CINÉMA

Dans les coulisses de la révolution égyptienne

Pour Je suis le peuple, son premier long-métrage, Anna Roussillon s’est armée de sa caméra et de ses convictions pour suivre les conséquences de la révolution égyptienne de 2011 loin de leur épicentre. A plus de 500 km de la place Tahrir, le principal lieu de rassemblement durant la révolution, la vie des habitants du village de Farraj et de sa famille ne subissent les retombées du renversement du pouvoir qu’indirectement : le prix du gaz augmente, des élections viennent jusqu’à eux, et la télévision les informe quotidiennement au sujet de l’avenir de leur pays. Au cours de ses voyages en Egypte, où la jeune cinéaste et enseignante en sciences politiques a grandi, Anna Roussillon a su charger ses images d’une grande sincérité dans lesquelles la situation politique et sociale du pays nous interpelle avec émotion.

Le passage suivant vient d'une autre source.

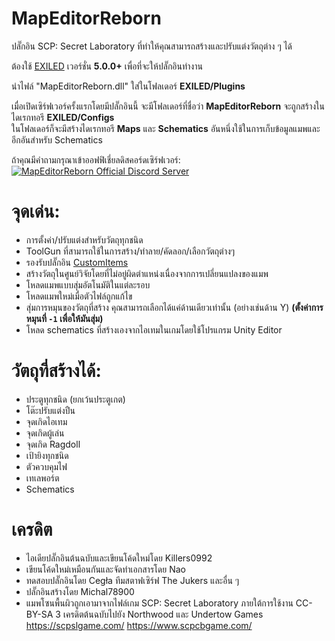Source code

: # MapEditorReborn
ปลั๊กอิน SCP: Secret Laboratory ที่ทำให้คุณสามารถสร้างและปรับแต่งวัตถุต่าง ๆ ได้

ต้องใช้ [EXILED](https://github.com/Exiled-Team/EXILED) เวอร์ชั่น **5.0.0+** เพื่อที่จะให้ปลั๊กอินทำงาน

นำไฟล์ "MapEditorReborn.dll" ใส่ในโฟลเดอร์ **EXILED/Plugins**

เมื่อเปิดเซิร์ฟเวอร์ครั้งแรกโดยมีปลั๊กอินนี้ จะมีโฟลเดอร์ที่ชื่อว่า **MapEditorReborn** จะถูกสร้างในไดเรกทอรี **EXILED/Configs** <br> ในโฟลเดอร์ก็จะมีสร้างไดเรกทอรี **Maps** และ **Schematics**  อันหนึ่งใช้ในการเก็บข้อมูลแมพและอีกอันสำหรับ Schematics

ถ้าคุณมีคำถามกรุณาเข้าออฟฟิเชี่ยลดิสคอร์ดเซิร์ฟเวอร์:<br>
<a href="https://discord.gg/JwAfeSd79u">
<img src="https://discordapp.com/api/guilds/947849283514814486/widget.png?style=banner2" alt="MapEditorReborn Official Discord Server"/>
</a>

# จุดเด่น:
- การตั้งค่า/ปรับแต่งสำหรับวัตถุทุกชนิด
- ToolGun ที่สามารถใช้ในการสร้าง/ทำลาย/คัดลอก/เลือกวัตถุต่างๆ
- รองรับปลั๊กอิน [CustomItems](https://github.com/Exiled-Team/CustomItems)
- สร้างวัตถุในศูนย์วิจัยโดยที่ไม่อยู่ผิดตำแหน่งเนื่องจากการเปลี่ยนแปลงของแมพ
- โหลดแมพแบบสุ่มอัตโนมัติในแต่ละรอบ
- โหลดแมพใหม่เมื่อตัวไฟล์ถูกแก้ไข
- สุ่มการหมุนของวัตถุที่สร้าง คุณสามารถเลือกได้แค่ด้านเดียวเท่านั้น (อย่างเช่นด้าน Y) **(ตั้งค่าการหมุนที่ `-1` เพื่อให้มันสุ่ม)**
- โหลด schematics ที่สร้างเองจากไอเทมในเกมโดยใช้โปรแกรม Unity Editor

# วัตถุที่สร้างได้:
- ประตูทุกชนิด (ยกเว้นประตูเกต)
- โต๊ะปรับแต่งปืน
- จุดเกิดไอเทม
- จุดเกิดผู้เล่น
- จุดเกิด Ragdoll
- เป้ายิงทุกชนิด
- ตัวควบคุมไฟ
- เทเลพอร์ต
- Schematics

# เครดิต
- ไอเดียปลั๊กอินต้นฉบับและเขียนโค้ดใหม่โดย Killers0992
- เขียนโค้ดใหม่เหมือนกันและจัดทำเอกสารโดย Nao
- ทดสอบปลั๊กอินโดย Cegła ทีมสตาฟเซิร์ฟ The Jukers และอื่น ๆ
- ปลั๊กอินสร้างโดย Michal78900
- แมพโซนพื้นผิวถูกเอามาจากไฟล์เกม SCP: Secret Laboratory ภายใต้การใช้งาน CC-BY-SA 3 เครดิตต้นฉบับไปยัง Northwood และ Undertow Games https://scpslgame.com/ https://www.scpcbgame.com/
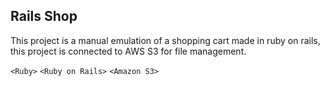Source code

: 
Rails Shop
-------------

This project is a manual emulation of a shopping cart made in ruby ​​on rails, this project is connected to AWS S3 for file management.

`<Ruby>`  `<Ruby on Rails>`   `<Amazon S3>` 

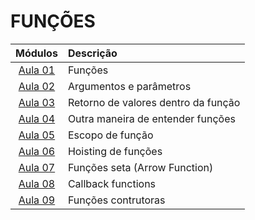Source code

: # FUNÇÕES

|       Módulos       | Descrição                           |
| :-----------------: | :---------------------------------- |
| [Aula 01](./aula01) | Funções                             |
| [Aula 02](./aula02) | Argumentos e parâmetros             |
| [Aula 03](./aula03) | Retorno de valores dentro da função |
| [Aula 04](./aula04) | Outra maneira de entender funções   |
| [Aula 05](./aula05) | Escopo de função                    |
| [Aula 06](./aula06) | Hoisting de funções                 |
| [Aula 07](./aula07) | Funções seta (Arrow Function)       |
| [Aula 08](./aula08) | Callback functions                  |
| [Aula 09](./aula09) | Funções contrutoras                 |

Le coup d’Etat de 2011 a permis à l’Egypte d’avoir des élections libre, droit dont le régime autoritaire de Moubarak les avait privé depuis 1981. Cela dit, malgré l’élan libérateur de la révolution et tout l’espoir qu’il a pu apporter, la période qui a suivi le renversement du pouvoir n’a pas été facile. Imaginez, pour le peuple égyptien, la chute de Moubarak et l’annonce des élections signifie que chaque citoyen porte à la fois la possibilité, mais aussi la responsabilité de faire un choix pour l’avenir de leur pays. C’est de ce long processus de démocratisation du pays dont Je suis le peuple nous parle, de la prise du pouvoir sur la place Tahir jusqu’à l’arrivée au pouvoir du président légitime, en passant par les hésitations de cette démocratie naissante.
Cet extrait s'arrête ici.